I have just finished reading the Peace Arch News of July 21. Sadly, I find it full of angst.

People are complaining about everything pertaining to what they believe to be normal living conditions. That is their right.

However, had they placed their objections in relation to what is happening around the world, they just might think and act differently. One clear example is the lost freedoms of all the people of Ukraine.

Travellers have complained about having to have a COVID-19 rapid test on returning to Canada from the United States. We do know for certain that the COVID-19 virus and its many variants are passed through air particles. So, wherever you are, the air you breathe could recently have had someone with COVID-19 sneeze or cough, and you inadvertently breathe in those virus particles.

In the last six months or so, we have seen demonstrations about our lack of “freedoms.” Freedoms from what: COVID-19 rapid tests, border restrictions, freedom of association in large indoor crowds, or wearing a mask to prevent the transmission of the virus? These restrictions have been put in place to keep us and everyone around us from contracting this horrible disease. How can it be horrible when so many people who have had the disease, say it bothered them for a few days and that was all? Ask those hundreds of people with “long-COVID” how they feel months after their infection, who still can’t return to their “normal lives.”

Canada, one of the freest countries on Earth, has restrictions to keep us safe. Just think of the thousands of lives saved by seat belts. Vaccinations are a way to keep us from getting highly communicable diseases like measles, mumps or polio, among others.

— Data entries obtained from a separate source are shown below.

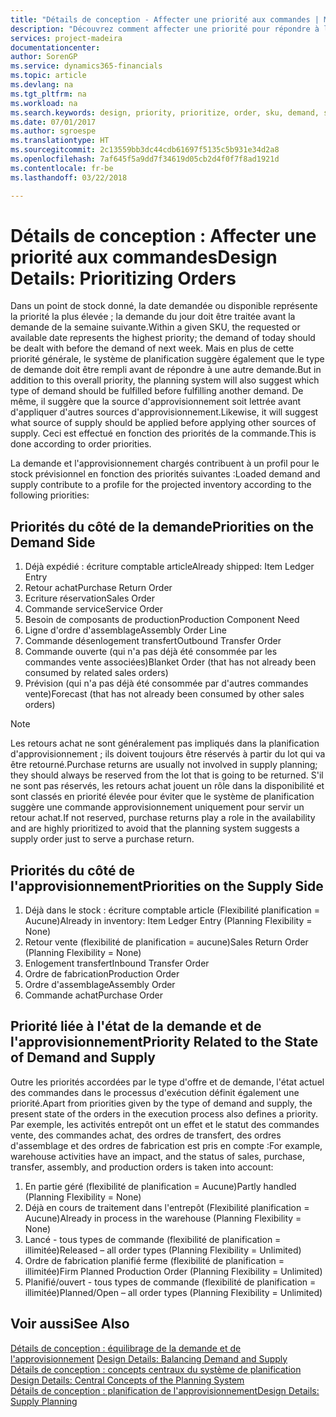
 ```yaml
---
title: "Détails de conception - Affecter une priorité aux commandes | Microsoft Docs"
description: "Découvrez comment affecter une priorité pour répondre à la demande et l'approvisionnement."
services: project-madeira
documentationcenter: 
author: SorenGP
ms.service: dynamics365-financials
ms.topic: article
ms.devlang: na
ms.tgt_pltfrm: na
ms.workload: na
ms.search.keywords: design, priority, prioritize, order, sku, demand, supply
ms.date: 07/01/2017
ms.author: sgroespe
ms.translationtype: HT
ms.sourcegitcommit: 2c13559bb3dc44cdb61697f5135c5b931e34d2a8
ms.openlocfilehash: 7af645f5a9dd7f34619d05cb2d4f0f7f8ad1921d
ms.contentlocale: fr-be
ms.lasthandoff: 03/22/2018

---
```

# <a name="design-details-prioritizing-orders"></a><span data-ttu-id="3970e-103">Détails de conception : Affecter une priorité aux commandes</span><span class="sxs-lookup"><span data-stu-id="3970e-103">Design Details: Prioritizing Orders</span></span>
<span data-ttu-id="3970e-104">Dans un point de stock donné, la date demandée ou disponible représente la priorité la plus élevée ; la demande du jour doit être traitée avant la demande de la semaine suivante.</span><span class="sxs-lookup"><span data-stu-id="3970e-104">Within a given SKU, the requested or available date represents the highest priority; the demand of today should be dealt with before the demand of next week.</span></span> <span data-ttu-id="3970e-105">Mais en plus de cette priorité générale, le système de planification suggère également que le type de demande doit être rempli avant de répondre à une autre demande.</span><span class="sxs-lookup"><span data-stu-id="3970e-105">But in addition to this overall priority, the planning system will also suggest which type of demand should be fulfilled before fulfilling another demand.</span></span> <span data-ttu-id="3970e-106">De même, il suggère que la source d'approvisionnement soit lettrée avant d'appliquer d'autres sources d'approvisionnement.</span><span class="sxs-lookup"><span data-stu-id="3970e-106">Likewise, it will suggest what source of supply should be applied before applying other sources of supply.</span></span> <span data-ttu-id="3970e-107">Ceci est effectué en fonction des priorités de la commande.</span><span class="sxs-lookup"><span data-stu-id="3970e-107">This is done according to order priorities.</span></span>  
  
<span data-ttu-id="3970e-108">La demande et l'approvisionnement chargés contribuent à un profil pour le stock prévisionnel en fonction des priorités suivantes :</span><span class="sxs-lookup"><span data-stu-id="3970e-108">Loaded demand and supply contribute to a profile for the projected inventory according to the following priorities:</span></span>  
  
## <a name="priorities-on-the-demand-side"></a><span data-ttu-id="3970e-109">Priorités du côté de la demande</span><span class="sxs-lookup"><span data-stu-id="3970e-109">Priorities on the Demand Side</span></span>  
1. <span data-ttu-id="3970e-110">Déjà expédié : écriture comptable article</span><span class="sxs-lookup"><span data-stu-id="3970e-110">Already shipped: Item Ledger Entry</span></span>  
2. <span data-ttu-id="3970e-111">Retour achat</span><span class="sxs-lookup"><span data-stu-id="3970e-111">Purchase Return Order</span></span>  
3. <span data-ttu-id="3970e-112">Ecriture réservation</span><span class="sxs-lookup"><span data-stu-id="3970e-112">Sales Order</span></span>  
4. <span data-ttu-id="3970e-113">Commande service</span><span class="sxs-lookup"><span data-stu-id="3970e-113">Service Order</span></span>  
5. <span data-ttu-id="3970e-114">Besoin de composants de production</span><span class="sxs-lookup"><span data-stu-id="3970e-114">Production Component Need</span></span>  
6. <span data-ttu-id="3970e-115">Ligne d'ordre d'assemblage</span><span class="sxs-lookup"><span data-stu-id="3970e-115">Assembly Order Line</span></span>  
7. <span data-ttu-id="3970e-116">Commande désenlogement transfert</span><span class="sxs-lookup"><span data-stu-id="3970e-116">Outbound Transfer Order</span></span>  
8. <span data-ttu-id="3970e-117">Commande ouverte (qui n'a pas déjà été consommée par les commandes vente associées)</span><span class="sxs-lookup"><span data-stu-id="3970e-117">Blanket Order (that has not already been consumed by related sales orders)</span></span>  
9. <span data-ttu-id="3970e-118">Prévision (qui n'a pas déjà été consommée par d'autres commandes vente)</span><span class="sxs-lookup"><span data-stu-id="3970e-118">Forecast (that has not already been consumed by other sales orders)</span></span>  
  
> [!NOTE]  
>  <span data-ttu-id="3970e-119">Les retours achat ne sont généralement pas impliqués dans la planification d'approvisionnement ; ils doivent toujours être réservés à partir du lot qui va être retourné.</span><span class="sxs-lookup"><span data-stu-id="3970e-119">Purchase returns are usually not involved in supply planning; they should always be reserved from the lot that is going to be returned.</span></span> <span data-ttu-id="3970e-120">S'il ne sont pas réservés, les retours achat jouent un rôle dans la disponibilité et sont classés en priorité élevée pour éviter que le système de planification suggère une commande approvisionnement uniquement pour servir un retour achat.</span><span class="sxs-lookup"><span data-stu-id="3970e-120">If not reserved, purchase returns play a role in the availability and are highly prioritized to avoid that the planning system suggests a supply order just to serve a purchase return.</span></span>  
  
## <a name="priorities-on-the-supply-side"></a><span data-ttu-id="3970e-121">Priorités du côté de l'approvisionnement</span><span class="sxs-lookup"><span data-stu-id="3970e-121">Priorities on the Supply Side</span></span>  
1. <span data-ttu-id="3970e-122">Déjà dans le stock : écriture comptable article (Flexibilité planification = Aucune)</span><span class="sxs-lookup"><span data-stu-id="3970e-122">Already in inventory: Item Ledger Entry (Planning Flexibility = None)</span></span>  
2. <span data-ttu-id="3970e-123">Retour vente (flexibilité de planification = aucune)</span><span class="sxs-lookup"><span data-stu-id="3970e-123">Sales Return Order (Planning Flexibility = None)</span></span>  
3. <span data-ttu-id="3970e-124">Enlogement transfert</span><span class="sxs-lookup"><span data-stu-id="3970e-124">Inbound Transfer Order</span></span>  
4. <span data-ttu-id="3970e-125">Ordre de fabrication</span><span class="sxs-lookup"><span data-stu-id="3970e-125">Production Order</span></span>  
5. <span data-ttu-id="3970e-126">Ordre d'assemblage</span><span class="sxs-lookup"><span data-stu-id="3970e-126">Assembly Order</span></span>  
6. <span data-ttu-id="3970e-127">Commande achat</span><span class="sxs-lookup"><span data-stu-id="3970e-127">Purchase Order</span></span>  
  
## <a name="priority-related-to-the-state-of-demand-and-supply"></a><span data-ttu-id="3970e-128">Priorité liée à l'état de la demande et de l'approvisionnement</span><span class="sxs-lookup"><span data-stu-id="3970e-128">Priority Related to the State of Demand and Supply</span></span>  
<span data-ttu-id="3970e-129">Outre les priorités accordées par le type d'offre et de demande, l'état actuel des commandes dans le processus d'exécution définit également une priorité.</span><span class="sxs-lookup"><span data-stu-id="3970e-129">Apart from priorities given by the type of demand and supply, the present state of the orders in the execution process also defines a priority.</span></span> <span data-ttu-id="3970e-130">Par exemple, les activités entrepôt ont un effet et le statut des commandes vente, des commandes achat, des ordres de transfert, des ordres d'assemblage et des ordres de fabrication est pris en compte :</span><span class="sxs-lookup"><span data-stu-id="3970e-130">For example, warehouse activities have an impact, and the status of sales, purchase, transfer, assembly, and production orders is taken into account:</span></span>  
  
1. <span data-ttu-id="3970e-131">En partie géré (flexibilité de planification = Aucune)</span><span class="sxs-lookup"><span data-stu-id="3970e-131">Partly handled (Planning Flexibility = None)</span></span>  
2. <span data-ttu-id="3970e-132">Déjà en cours de traitement dans l'entrepôt (Flexibilité planification = Aucune)</span><span class="sxs-lookup"><span data-stu-id="3970e-132">Already in process in the warehouse (Planning Flexibility = None)</span></span>  
3. <span data-ttu-id="3970e-133">Lancé - tous types de commande (flexibilité de planification = illimitée)</span><span class="sxs-lookup"><span data-stu-id="3970e-133">Released – all order types (Planning Flexibility = Unlimited)</span></span>  
4. <span data-ttu-id="3970e-134">Ordre de fabrication planifié ferme (flexibilité de planification = illimitée)</span><span class="sxs-lookup"><span data-stu-id="3970e-134">Firm Planned Production Order (Planning Flexibility = Unlimited)</span></span>  
5. <span data-ttu-id="3970e-135">Planifié/ouvert - tous types de commande (flexibilité de planification = illimitée)</span><span class="sxs-lookup"><span data-stu-id="3970e-135">Planned/Open – all order types (Planning Flexibility = Unlimited)</span></span>  
  
## <a name="see-also"></a><span data-ttu-id="3970e-136">Voir aussi</span><span class="sxs-lookup"><span data-stu-id="3970e-136">See Also</span></span>  
<span data-ttu-id="3970e-137">[Détails de conception : équilibrage de la demande et de l'approvisionnement](design-details-balancing-demand-and-supply.md) </span><span class="sxs-lookup"><span data-stu-id="3970e-137">[Design Details: Balancing Demand and Supply](design-details-balancing-demand-and-supply.md) </span></span>  
<span data-ttu-id="3970e-138">[Détails de conception : concepts centraux du système de planification](design-details-central-concepts-of-the-planning-system.md) </span><span class="sxs-lookup"><span data-stu-id="3970e-138">[Design Details: Central Concepts of the Planning System](design-details-central-concepts-of-the-planning-system.md) </span></span>  
[<span data-ttu-id="3970e-139">Détails de conception : planification de l'approvisionnement</span><span class="sxs-lookup"><span data-stu-id="3970e-139">Design Details: Supply Planning</span></span>](design-details-supply-planning.md)
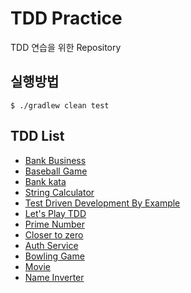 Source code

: # TDD Practice

TDD 연습을 위한 Repository

## 실행방법

```
$ ./gradlew clean test
```

## TDD List

- [Bank Business](bank-business/README.md)
- [Baseball Game](baseball-game/README.md)
- [Bank kata](bank-kata/README.md)
- [String Calculator](string-calculator/README.md)
- [Test Driven Development By Example](test-driven-development-by-example/README.md)
- [Let's Play TDD](lets-play-tdd/README.md)
- [Prime Number](prime-number/README.md)
- [Closer to zero](closer-to-zero/README.md)
- [Auth Service](authservice/README.md)
- [Bowling Game](bowling/README.md)
- [Movie](movie/README.md)
- [Name Inverter](name-inverter/README.md)
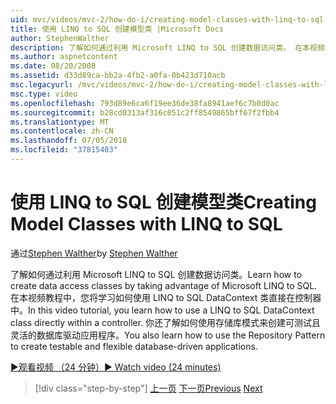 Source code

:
 ```yaml
---
uid: mvc/videos/mvc-2/how-do-i/creating-model-classes-with-linq-to-sql
title: 使用 LINQ to SQL 创建模型类 |Microsoft Docs
author: StephenWalther
description: 了解如何通过利用 Microsoft LINQ to SQL 创建数据访问类。 在本视频教程中，您将学习如何使用 LINQ to SQL DataContext...
ms.author: aspnetcontent
ms.date: 08/20/2008
ms.assetid: d33d89ca-bb2a-4fb2-a0fa-0b423d710acb
msc.legacyurl: /mvc/videos/mvc-2/how-do-i/creating-model-classes-with-linq-to-sql
msc.type: video
ms.openlocfilehash: 793d89e6ca6f19ee36de38fa8941aef6c7b0d0ac
ms.sourcegitcommit: b28cd0313af316c051c2ff8549865bff67f2fbb4
ms.translationtype: MT
ms.contentlocale: zh-CN
ms.lasthandoff: 07/05/2018
ms.locfileid: "37815403"
---
```

<a name="creating-model-classes-with-linq-to-sql"></a><span data-ttu-id="57f72-104">使用 LINQ to SQL 创建模型类</span><span class="sxs-lookup"><span data-stu-id="57f72-104">Creating Model Classes with LINQ to SQL</span></span>
====================
<span data-ttu-id="57f72-105">通过[Stephen Walther](https://github.com/StephenWalther)</span><span class="sxs-lookup"><span data-stu-id="57f72-105">by [Stephen Walther](https://github.com/StephenWalther)</span></span>

<span data-ttu-id="57f72-106">了解如何通过利用 Microsoft LINQ to SQL 创建数据访问类。</span><span class="sxs-lookup"><span data-stu-id="57f72-106">Learn how to create data access classes by taking advantage of Microsoft LINQ to SQL.</span></span> <span data-ttu-id="57f72-107">在本视频教程中，您将学习如何使用 LINQ to SQL DataContext 类直接在控制器中。</span><span class="sxs-lookup"><span data-stu-id="57f72-107">In this video tutorial, you learn how to use a LINQ to SQL DataContext class directly within a controller.</span></span> <span data-ttu-id="57f72-108">你还了解如何使用存储库模式来创建可测试且灵活的数据库驱动应用程序。</span><span class="sxs-lookup"><span data-stu-id="57f72-108">You also learn how to use the Repository Pattern to create testable and flexible database-driven applications.</span></span>

[<span data-ttu-id="57f72-109">&#9654;观看视频 （24 分钟）</span><span class="sxs-lookup"><span data-stu-id="57f72-109">&#9654; Watch video (24 minutes)</span></span>](https://channel9.msdn.com/Blogs/ASP-NET-Site-Videos/creating-model-classes-with-linq-to-sql)

> [!div class="step-by-step"]
> <span data-ttu-id="57f72-110">[上一页](creating-custom-html-helpers.md)
> [下一页](displaying-a-table-of-database-data.md)</span><span class="sxs-lookup"><span data-stu-id="57f72-110">[Previous](creating-custom-html-helpers.md)
[Next](displaying-a-table-of-database-data.md)</span></span>
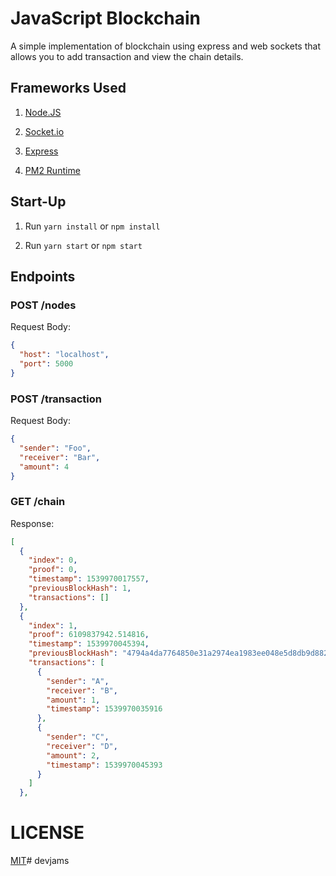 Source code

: JavaScript Blockchain
===

A simple implementation of blockchain using express and web sockets that allows you to add transaction and view the chain details.

## Frameworks Used


1. [Node.JS](https://nodejs.org/en/)

2. [Socket.io](https://socket.io/)

3. [Express](https://expressjs.com/)

4. [PM2 Runtime](https://pm2.io/runtime/)

## Start-Up

1. Run `yarn install` or `npm install`

2. Run `yarn start` or `npm start`

## Endpoints

### POST /nodes

Request Body:

```json
{
  "host": "localhost",
  "port": 5000
}
```

### POST /transaction

Request Body:

```json
{
  "sender": "Foo",
  "receiver": "Bar",
  "amount": 4
}
```

### GET /chain

Response: 

```json
[
  {
    "index": 0,
    "proof": 0,
    "timestamp": 1539970017557,
    "previousBlockHash": 1,
    "transactions": []
  },
  {
    "index": 1,
    "proof": 6109837942.514816,
    "timestamp": 1539970045394,
    "previousBlockHash": "4794a4da7764850e31a2974ea1983ee048e5d8db9d882c16e9d4b55c1ed4fd3e",
    "transactions": [
      {
        "sender": "A",
        "receiver": "B",
        "amount": 1,
        "timestamp": 1539970035916
      },
      {
        "sender": "C",
        "receiver": "D",
        "amount": 2,
        "timestamp": 1539970045393
      }
    ]
  },
```

LICENSE
===
[MIT](LICENSE.md)# devjams
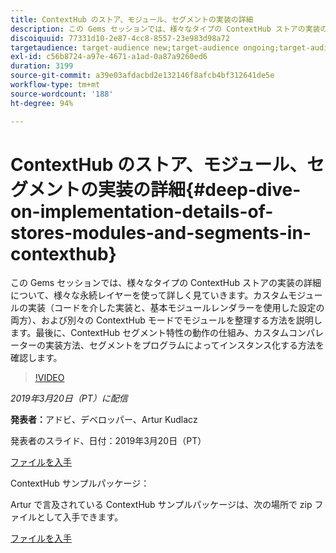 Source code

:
 ```yaml
---
title: ContextHub のストア、モジュール、セグメントの実装の詳細
description: この Gems セッションでは、様々なタイプの ContextHub ストアの実装の詳細について、様々な永続レイヤーを使って詳しく見ていきます。カスタムモジュールの実装（コードを介した実装と、基本モジュールレンダラーを使用した設定の両方）、および別々の ContextHub モードでモジュールを整理する方法を説明します。最後に、ContextHub セグメント特性の動作の仕組み、カスタムコンパレーターの実装方法、セグメントをプログラムによってインスタンス化する方法を確認します。
discoiquuid: 77331d10-2e87-4cc8-8557-23e983d98a72
targetaudience: target-audience new;target-audience ongoing;target-audience upgrader
exl-id: c56b8724-a97e-4671-a1ad-0a87a9260ed6
duration: 3199
source-git-commit: a39e03afdacbd2e132146f8afcb4bf312641de5e
workflow-type: tm+mt
source-wordcount: '188'
ht-degree: 94%

---
```


# ContextHub のストア、モジュール、セグメントの実装の詳細{#deep-dive-on-implementation-details-of-stores-modules-and-segments-in-contexthub}

この Gems セッションでは、様々なタイプの ContextHub ストアの実装の詳細について、様々な永続レイヤーを使って詳しく見ていきます。カスタムモジュールの実装（コードを介した実装と、基本モジュールレンダラーを使用した設定の両方）、および別々の ContextHub モードでモジュールを整理する方法を説明します。最後に、ContextHub セグメント特性の動作の仕組み、カスタムコンパレーターの実装方法、セグメントをプログラムによってインスタンス化する方法を確認します。

>[!VIDEO](https://video.tv.adobe.com/v/27010/?quality=9)

*2019年3月20日（PT）に配信*

**発表者：**&#x200B;アドビ、デベロッパー、Artur Kudlacz

発表者のスライド、日付：2019年3月20日（PT）

[ファイルを入手](assets/aem-gems-contexthubdeepdive-03202019.pdf)

ContextHub サンプルパッケージ：

Artur で言及されている ContextHub サンプルパッケージは、次の場所で zip ファイルとして入手できます。

[ファイルを入手](/gems2019/assets/contexthub-gems-deep-dive-1.0.zip)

So, complain if you must about all the recommendations or temporary COVID rules that inhibit actions in our daily lives in some capacity. Try living in some war-torn, or undemocratic country ruled by a despot, or one where famine and floods are a yearly occurrence, where there is no Unemployment Insurance, Old Age Security or assistance for the needy.

Some people will disagree with me, but I still have the right to believe that the restrictions placed upon us are there for a very good reason: to keep us as safe as possible from the adversity around us.

To all the unbelievers, the anti-everything, “Give your head a shake!”